Hey Guys, i have been tinkering and tweaking a lot with Phaze-A and i seem to have found a combination that has fairly high output resolution, good at swapping and for its size still sort of manageable.
Currently only at training iteration 60000+ but with a high quality general purpose face dataset of around 7000 images of individual persons the facial reconstruction already looks very good and its also already started to partially swap faces.
Normally this does not really happen with a general training dataset because every picture is of a different person. The fact that its already starting to partially swap faces in this early stage of training is very exciting.
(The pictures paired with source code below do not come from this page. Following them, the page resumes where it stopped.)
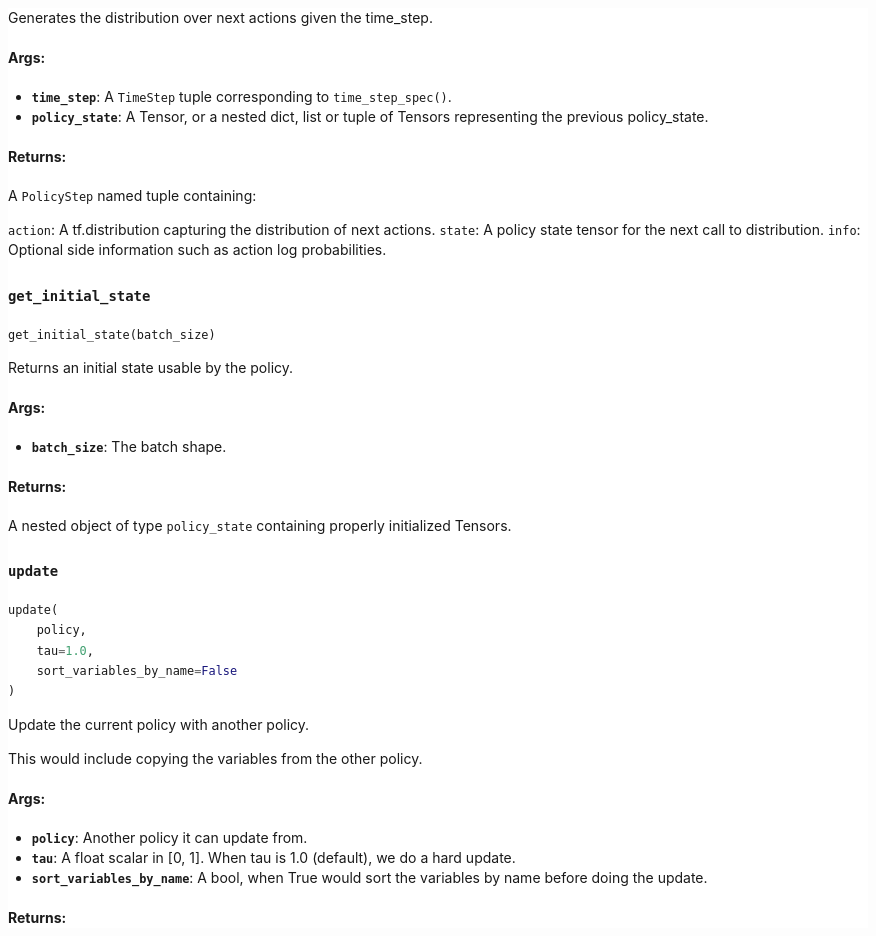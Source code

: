 Generates the distribution over next actions given the time_step.

#### Args:

* <b>`time_step`</b>: A `TimeStep` tuple corresponding to `time_step_spec()`.
* <b>`policy_state`</b>: A Tensor, or a nested dict, list or tuple of Tensors
    representing the previous policy_state.


#### Returns:

A `PolicyStep` named tuple containing:

  `action`: A tf.distribution capturing the distribution of next actions.
  `state`: A policy state tensor for the next call to distribution.
  `info`: Optional side information such as action log probabilities.

<h3 id="get_initial_state"><code>get_initial_state</code></h3>

``` python
get_initial_state(batch_size)
```

Returns an initial state usable by the policy.

#### Args:

* <b>`batch_size`</b>: The batch shape.


#### Returns:

A nested object of type `policy_state` containing properly
initialized Tensors.

<h3 id="update"><code>update</code></h3>

``` python
update(
    policy,
    tau=1.0,
    sort_variables_by_name=False
)
```

Update the current policy with another policy.

This would include copying the variables from the other policy.

#### Args:

* <b>`policy`</b>: Another policy it can update from.
* <b>`tau`</b>: A float scalar in [0, 1]. When tau is 1.0 (default), we do a hard
    update.
* <b>`sort_variables_by_name`</b>: A bool, when True would sort the variables by name
    before doing the update.


#### Returns:
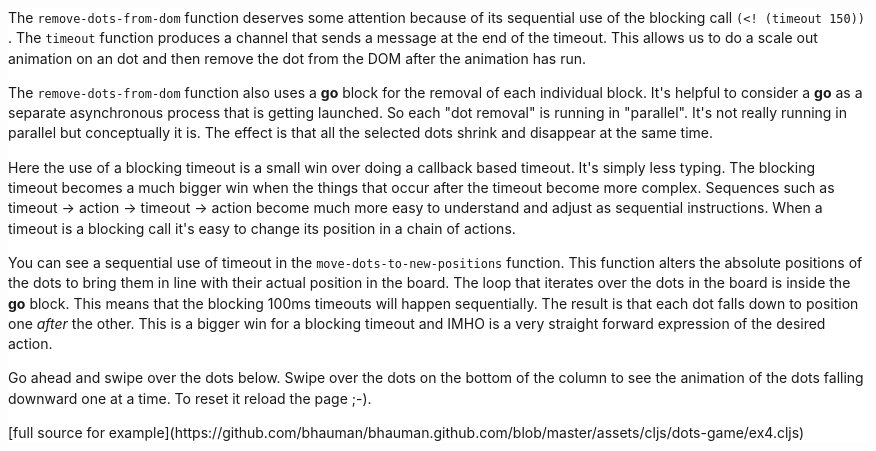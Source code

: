 The <code>remove-dots-from-dom</code> function deserves some attention
because of its sequential use of the blocking call <code>(&lt;!
(timeout 150))</code> . The <code>timeout</code> function produces a
channel that sends a message at the end of the timeout.  This allows
us to do a scale out animation on an dot and then remove the dot from
the DOM after the animation has run.

The <code>remove-dots-from-dom</code> function also uses a **go**
block for the removal of each individual block. It's helpful to
consider a **go** as a separate asynchronous process that is getting
launched. So each "dot removal" is running in "parallel".  It's not
really running in parallel but conceptually it is.  The effect is that
all the selected dots shrink and disappear at the same time.

Here the use of a blocking timeout is a small win over doing a
callback based timeout.  It's simply less typing. The blocking timeout
becomes a much bigger win when the things that occur after the timeout
become more complex. Sequences such as timeout -> action -> timeout ->
action become much more easy to understand and adjust as sequential
instructions. When a timeout is a blocking call it's easy to change
its position in a chain of actions.

You can see a sequential use of timeout in the
<code>move-dots-to-new-positions</code> function.  This function
alters the absolute positions of the dots to bring them in line with
their actual position in the board. The loop that iterates over the
dots in the board is inside the **go** block.  This means that the
blocking 100ms timeouts will happen sequentially. The result is that
each dot falls down to position one *after* the other. This is a bigger
win for a blocking timeout and IMHO is a very straight forward
expression of the desired action.

Go ahead and swipe over the dots below. Swipe over the dots on the
bottom of the column to see the animation of the dots falling downward
one at a time. To reset it reload the page ;-).

<style>
.boardy .dot {
  -ms-transition: all 0.2s;
  -webkit-transition: all 0.2s;
  -moz-transition: all 0.2s;
  transition: all 0.2s;  
  -webkit-transform: translate3d(0,0,0);
}
.boardy .scale-out {
  -ms-transform: scale(0.1,0.1);
  -webkit-transform: scale3d(0.1,0.1,0.1);
  -moz-transform: scale(0.1,0.1);
  transform: scale3d(0.1,0.1,0.1);
}
</style>


<div id="example-4" class="boardy no-scroll" ondragstart="return false;" ondrop="return false;">
</div>
[full source for example](https://github.com/bhauman/bhauman.github.com/blob/master/assets/cljs/dots-game/ex4.cljs)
When starting from scratch with training it would result in Nan very quickly, in like 50 iterations.
After a lot of tweaking i found that starting with Adabelief, learning rate down to 2.5e-5 and epsilon up to -8 was the trick to slowly and steady starting to learn, after around 2000 its i could raise the learning rate and epsilon pretty quickly in steps
back up to 5.5e-5 and Epsilon to -16

my choice was Efficientnetv2 B3 as base since after reading up on all the papers it looked like the most efficient and modern encoder. Mobilenet v3 was also cool exept the low max res cap.
Input was with 100% enc scaling at 300px and generated output was 512px. Training started with batch of 16 with ssim and logcosh.
At around 40k its i switched to batch of 4 with Lpips-vgg16 as L3 for accelerated sharpness and feature development of the faces.
Goal is for the network to be good enough at 200k general training to be used for specific swapping with as little retraining as possible. (that is why its fairly large model with some more splitting and layering that otherwise necessary)
One of the things was to not put the bottleneck in the encoder but keep it in the FC, this results in the G-bloc and split FC bloating the parameter count of the model but in return gives the inputs to the Gblock and split layers way more data to work with.
I try to avoid upscales and just use filters.

Code: Select all

{
    "output_size": 512,
    "shared_fc": "full",
    "enable_gblock": true,
    "split_fc": true,
    "split_gblock": false,
    "split_decoders": true,
    "enc_architecture": "efficientnet_v2_b3",
    "enc_scaling": 100,
    "enc_load_weights": false,
    "bottleneck_type": "dense",
    "bottleneck_norm": null,
    "bottleneck_size": 1536,
    "bottleneck_in_encoder": false,
    "fc_depth": 1,
    "fc_min_filters": 512,
    "fc_max_filters": 512,
    "fc_dimensions": 4,
    "fc_filter_slope": -0.5,
    "fc_dropout": 0.07,
    "fc_upsampler": "subpixel",
    "fc_upsamples": 0,
    "fc_upsample_filters": 1024,
    "fc_gblock_depth": 3,
    "fc_gblock_min_nodes": 512,
    "fc_gblock_max_nodes": 512,
    "fc_gblock_filter_slope": -0.5,
    "fc_gblock_dropout": 0.05,
    "dec_upscale_method": "subpixel",
    "dec_upscales_in_fc": 0,
    "dec_norm": null,
    "dec_min_filters": 16,
    "dec_max_filters": 512,
    "dec_slope_mode": "full",
    "dec_filter_slope": -0.45,
    "dec_res_blocks": 1,
    "dec_output_kernel": 5,
    "dec_gaussian": true,
    "dec_skip_last_residual": true
}

Picture will follow when target training iterations is reached.

User avatar
torzdf
Posts: 2649
Joined: Fri Jul 12, 2019 12:53 am
Answers: 159
Has thanked: 128 times
Been thanked: 622 times

Re: [Guide] Introducing - Phaze-A

Post by torzdf »

Thanks for this post! This is exactly the kind of information and research that I would like to see from users.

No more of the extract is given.